Try it ▸ Within the entries below, how many lines carry the word "approximately"? State the number and stop.

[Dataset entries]
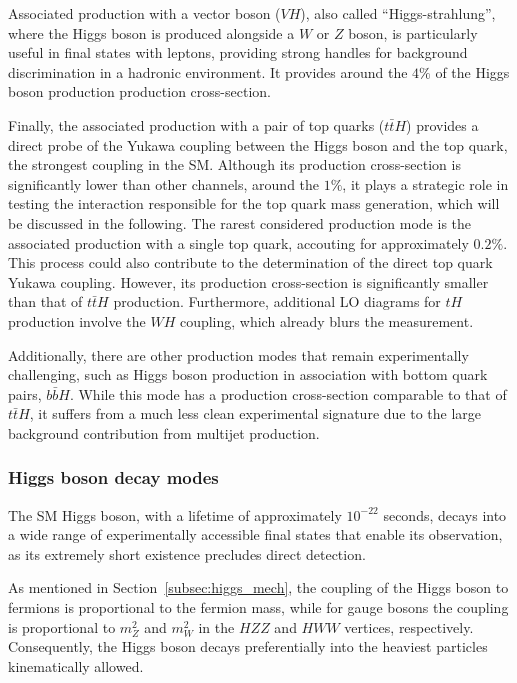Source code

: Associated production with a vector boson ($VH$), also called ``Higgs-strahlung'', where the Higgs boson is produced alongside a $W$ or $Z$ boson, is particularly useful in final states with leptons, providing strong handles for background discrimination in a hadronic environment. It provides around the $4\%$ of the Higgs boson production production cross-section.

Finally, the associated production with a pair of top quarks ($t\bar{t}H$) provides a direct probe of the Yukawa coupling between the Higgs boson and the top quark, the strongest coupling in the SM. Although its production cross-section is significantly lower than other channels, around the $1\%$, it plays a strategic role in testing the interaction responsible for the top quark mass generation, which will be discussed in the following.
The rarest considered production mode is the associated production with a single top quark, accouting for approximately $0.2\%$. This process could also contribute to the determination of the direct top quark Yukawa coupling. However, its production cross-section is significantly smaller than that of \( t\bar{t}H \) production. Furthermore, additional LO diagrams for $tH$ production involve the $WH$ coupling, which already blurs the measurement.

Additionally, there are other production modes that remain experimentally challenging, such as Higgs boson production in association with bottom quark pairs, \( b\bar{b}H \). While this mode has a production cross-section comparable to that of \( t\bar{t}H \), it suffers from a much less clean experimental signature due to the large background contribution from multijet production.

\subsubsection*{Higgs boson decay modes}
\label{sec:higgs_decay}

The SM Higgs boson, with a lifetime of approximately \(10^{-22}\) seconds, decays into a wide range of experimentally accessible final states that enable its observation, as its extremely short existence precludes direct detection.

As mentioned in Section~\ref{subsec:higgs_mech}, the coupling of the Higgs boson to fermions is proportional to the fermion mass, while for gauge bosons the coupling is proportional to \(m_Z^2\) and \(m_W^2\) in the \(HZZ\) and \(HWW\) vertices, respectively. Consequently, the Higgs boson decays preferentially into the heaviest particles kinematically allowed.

...

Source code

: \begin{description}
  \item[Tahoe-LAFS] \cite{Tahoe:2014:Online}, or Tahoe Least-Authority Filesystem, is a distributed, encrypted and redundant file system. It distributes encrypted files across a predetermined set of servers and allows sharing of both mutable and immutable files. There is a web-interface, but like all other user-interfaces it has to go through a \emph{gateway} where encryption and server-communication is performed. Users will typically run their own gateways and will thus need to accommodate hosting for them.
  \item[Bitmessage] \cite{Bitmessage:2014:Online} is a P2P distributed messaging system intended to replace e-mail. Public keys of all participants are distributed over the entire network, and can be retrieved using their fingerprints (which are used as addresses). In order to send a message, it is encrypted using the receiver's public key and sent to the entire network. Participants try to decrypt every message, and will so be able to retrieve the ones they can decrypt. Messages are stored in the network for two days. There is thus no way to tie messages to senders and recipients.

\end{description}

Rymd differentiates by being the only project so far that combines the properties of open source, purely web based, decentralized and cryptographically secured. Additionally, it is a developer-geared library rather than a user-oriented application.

Response area ▸ 2